In the second 8-week clinical trial, researchers found that Ashwagandha improved the physical performance and strength attributes in the subjects and increased oxygen absorption in the body which supports muscle building and faster muscle recovery. It also reduced fatigue and boosted energy significantly when compared to the placebo group.
The findings from another study to ‘assess the safety, tolerability, and therapeutic effect of Ashwagandha’ further confirmed that regular supplementation of the herb for 30 days showed a noticeable increase in muscle strength and functioning. In addition to that, a significant reduction in the percentage of total body fat was also noted.
While the above studies and research papers were from a few years back, We found one of the recent ones- a meta-analysis of various data until 2020, which confirms all of the above findings.
Implications From The Primary Studies
All of the above studies that We have listed show that Ashwagandha has a positive influence on various parameters of the body like muscle strength, muscle gain, recovery time, energy levels, and body mass as a whole. It is also important to note that, all these data synonymously conclude the fact that supplementation of this herb is more effective on these parameters than undergoing weight training alone.
Now let’s take a look at some of the studies that focus on how Ashwagandha helps in muscle growth and functionality.
How Does Ashwagandha Work
Ashwagandha works on the muscles from the subcellular point. Let’s see how:
Testosterone And Ashwagandha
Most of you know that testosterone has a direct association with muscle mass gain and there are plenty of concrete studies supporting this. Also, a deficiency of testosterone can not just obstruct muscle functionality but also slow down muscle gain no matter how much you work out.
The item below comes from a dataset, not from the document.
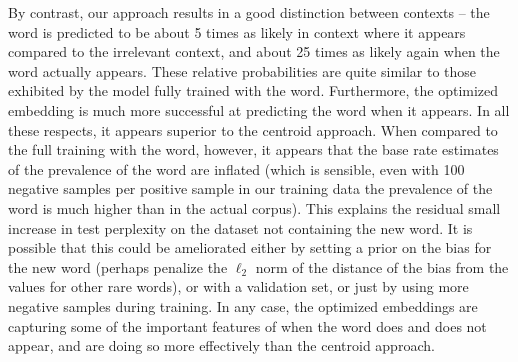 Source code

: \documentclass{article}
\begin{document}
By contrast, our approach results in a good distinction between contexts -- the word is predicted to be about 5 times as likely in context where it appears compared to the irrelevant context, and about 25 times as likely again when the word actually appears. These relative probabilities are quite similar to those exhibited by the model fully trained with the word. Furthermore, the optimized embedding is much more successful at predicting the word when it appears. In all these respects, it appears superior to the centroid approach. When compared to the full training with the word, however, it appears that the base rate estimates of the prevalence of the word are inflated (which is sensible, even with 100 negative samples per positive sample in our training data the prevalence of the word is much higher than in the actual corpus). This explains the residual small increase in test perplexity on the dataset not containing the new word. It is possible that this could be ameliorated either by setting a prior on the bias for the new word (perhaps penalize the \(\ell_2\) norm of the distance of the bias from the values for other rare words), or with a validation set, or just by using more negative samples during training. In any case, the optimized embeddings are capturing some of the important features of when the word does and does not appear, and are doing so more effectively than the centroid approach.
\end{document}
Ashwagandha plays a prominent role in regulating testosterone levels in men thus promoting muscle growth. This is supported by a study conducted in 2019 which shows that ashwagandha supplementation for 8 weeks consistently has the ability to significantly raise testosterone levels. This then stimulates muscle protein synthesis and boosts muscle growth and strength.
Ashwagandha And ATP
ATP or Adenosine Triphosphate is the main source of energy that the cells in the body use and store. Studies have shown that Ashwagandha increases the production of ATP by inhibiting the enzymatic activities that reduce ATP synthesis. This in turn prevents mitochondrial cell damage as a result of cellular toxicity leading to better energy production in the muscles.
Ashwagandha And Creatine Kinase
Creatine is one of the essential amino acids that is crucial for muscle health and exists within the muscle tissues naturally. A boost in creatine can improve ATP levels and reduce muscle recovery time post-workout. This in return helps you get back to your form quickly and perform more intense workouts for longer duration.
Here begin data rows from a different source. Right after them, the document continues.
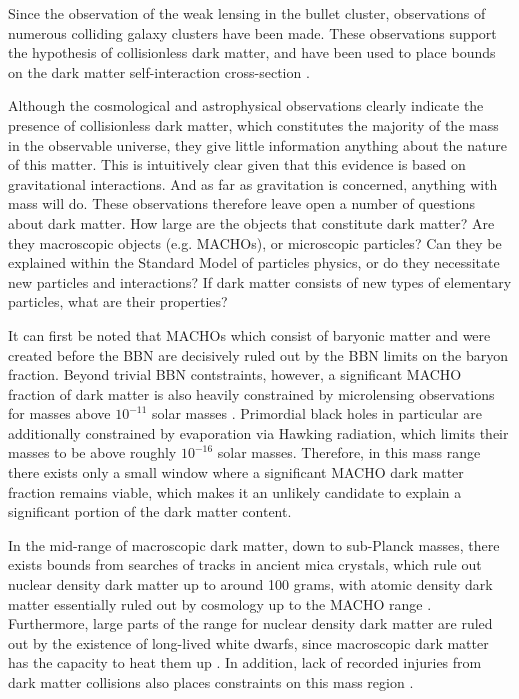 \documentclass[b5paper, 10pt, twoside]{book}
\begin{document}
Since the observation of the weak lensing in the bullet cluster, observations of numerous colliding galaxy clusters have been made. These observations support the hypothesis of collisionless dark matter, and have been used to place bounds on the dark matter self-interaction cross-section \parencite{HarveyEtAl2015}.

Although the cosmological and astrophysical observations clearly indicate the presence of collisionless dark matter, which constitutes the majority of the mass in the observable universe, they give little information anything about the nature of this matter. This is intuitively clear given that this evidence is based on gravitational interactions. And as far as gravitation is concerned, anything with mass will do. These observations therefore leave open a number of questions about dark matter. How large are the objects that constitute dark matter? Are they macroscopic objects (e.g. MACHOs), or microscopic particles? Can they be explained within the Standard Model of particles physics, or do they necessitate new particles and interactions? If dark matter consists of new types of elementary particles, what are their properties?

It can first be noted that MACHOs which consist of baryonic matter and were created before the BBN are decisively ruled out by the BBN limits on the baryon fraction. Beyond trivial BBN contstraints, however, a significant MACHO fraction of dark matter is also heavily constrained by microlensing observations for masses above $10^{-11}$ solar masses \parencite{BirdEtAl2023}. Primordial black holes in particular are additionally constrained by evaporation via Hawking radiation, which limits their masses to be above roughly $10^{-16}$ solar masses. Therefore, in this mass range there exists only a small window where a significant MACHO dark matter fraction remains viable, which makes it an unlikely candidate to explain a significant portion of the dark matter content.

In the mid-range of macroscopic dark matter, down to sub-Planck masses, there exists bounds from searches of tracks in ancient mica crystals, which rule out nuclear density dark matter up to around 100 grams, with atomic density dark matter essentially ruled out by cosmology up to the MACHO range \parencite{JacobsStarkmanLynn2015}. Furthermore, large parts of the range for nuclear density dark matter are ruled out by the existence of long-lived white dwarfs, since macroscopic dark matter has the capacity to heat them up \parencite{Graham2018}. In addition, lack of recorded injuries from dark matter collisions also places constraints on this mass region \parencite{SidhuScherrerStarkman2020}.
\end{document}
As far as its association with ashwagandha is concerned, there is no direct link but combining creatine with ashwagandha can boost the body’s ability to improve creatine levels naturally.
Is Ashwagandha A Safe Herb
Ashwagandha is definitely safe for consumption. We have gone through numerous studies and data on this herb and its influence on the body and didn’t find any report mentioning any adverse effects. Ashwagandha is also used in many top testosterone boosters which is a clear indication of its efficacy and safety.
Conclusion
The bottom line is- Ashwagandha is one of those few herbs that has proven to be extremely beneficial to health in many ways. Whether you want to focus on building muscles, improving muscle functioning, or your overall health, this herb supports various body processes without causing harm to the body. Therefore, it has been included as one of the key ingredients in many popular dietary supplements and gives them an edge over others in the market.
We have provided here many scientific data supporting Ashwagandha’s association with muscle mass development as well as brain health which, hopefully, should give you all the answers concerning this herb’s safety and efficacy.